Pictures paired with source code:
****************

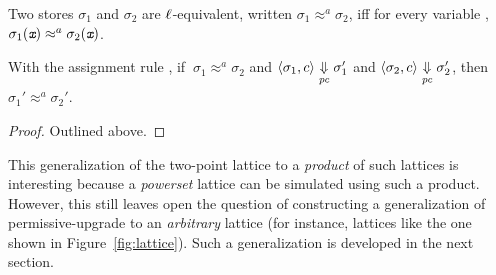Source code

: \begin{mydef}
  Two stores $\sigma_1$ and $\sigma_2$ are $\ell$-equivalent,
  written $\sigma_1 \approx^a  \sigma_2$, iff for every variable \emph{},
  $\sigma_1(\emph{\texttt{x}}) \approx^a  \sigma_2(\emph{\texttt{x}})$.
\end{mydef}

\begin{myThm}
  With the assignment rule , if $~\sigma_1
  \approx^a \sigma_2$ and $\langle \sigma_1, c \rangle \underset{\mathit{pc}}{\Downarrow}
  \sigma_1' $ and $\langle \sigma_2, c \rangle \underset{\mathit{pc}}{\Downarrow} \sigma_2'
  $, then $\sigma_1' \approx^a \sigma_2'$.
\end{myThm}
\begin{proof} Outlined above.
\end{proof}


This generalization of the two-point lattice to a \emph{product}
of such lattices is interesting because a \emph{powerset} lattice
can be simulated using such a product. However, this still leaves open
the question of constructing a generalization of permissive-upgrade to
an \emph{arbitrary} lattice (for instance, lattices like the one shown
in Figure~\ref{fig:lattice}). Such a generalization is developed in
the next section.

****************

Action item ▸ Report all lines of the data that include the word "underset".

Result of this task ▸
  \approx^a \sigma_2$ and $\langle \sigma_1, c \rangle \underset{\mathit{pc}}{\Downarrow}
  \sigma_1' $ and $\langle \sigma_2, c \rangle \underset{\mathit{pc}}{\Downarrow} \sigma_2'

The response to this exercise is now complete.